**Data for review**.
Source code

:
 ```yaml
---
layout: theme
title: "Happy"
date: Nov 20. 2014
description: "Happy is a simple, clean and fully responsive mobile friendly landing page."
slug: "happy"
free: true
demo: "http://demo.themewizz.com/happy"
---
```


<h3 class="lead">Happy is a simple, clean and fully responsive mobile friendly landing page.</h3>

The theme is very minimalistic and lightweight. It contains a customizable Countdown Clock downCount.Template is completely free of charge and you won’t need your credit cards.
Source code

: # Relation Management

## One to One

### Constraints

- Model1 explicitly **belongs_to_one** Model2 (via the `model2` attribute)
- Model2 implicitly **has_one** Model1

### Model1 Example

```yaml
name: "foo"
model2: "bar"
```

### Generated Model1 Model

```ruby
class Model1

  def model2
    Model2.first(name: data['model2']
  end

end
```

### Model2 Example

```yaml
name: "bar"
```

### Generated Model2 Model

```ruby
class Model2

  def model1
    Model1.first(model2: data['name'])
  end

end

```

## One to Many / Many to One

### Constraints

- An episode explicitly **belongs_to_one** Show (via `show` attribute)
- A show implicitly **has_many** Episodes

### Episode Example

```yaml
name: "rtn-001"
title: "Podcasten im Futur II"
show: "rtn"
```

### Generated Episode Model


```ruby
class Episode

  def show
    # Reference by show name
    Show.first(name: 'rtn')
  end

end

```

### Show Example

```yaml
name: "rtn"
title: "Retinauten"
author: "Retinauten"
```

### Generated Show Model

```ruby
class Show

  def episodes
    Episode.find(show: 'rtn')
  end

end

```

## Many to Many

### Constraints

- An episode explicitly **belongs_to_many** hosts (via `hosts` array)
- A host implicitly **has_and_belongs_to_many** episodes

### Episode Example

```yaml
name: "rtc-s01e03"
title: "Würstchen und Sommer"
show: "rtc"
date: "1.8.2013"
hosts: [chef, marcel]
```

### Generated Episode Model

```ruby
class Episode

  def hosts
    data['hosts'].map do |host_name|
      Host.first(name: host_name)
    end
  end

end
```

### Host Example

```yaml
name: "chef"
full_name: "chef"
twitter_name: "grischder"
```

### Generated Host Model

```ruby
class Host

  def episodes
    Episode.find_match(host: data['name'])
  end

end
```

**Description of the task**. Check every line of the data, and copy the ones that contain "first".

**Task output**.
    Model2.first(name: data['model2']
    Model1.first(model2: data['name'])
    Show.first(name: 'rtn')
      Host.first(name: host_name)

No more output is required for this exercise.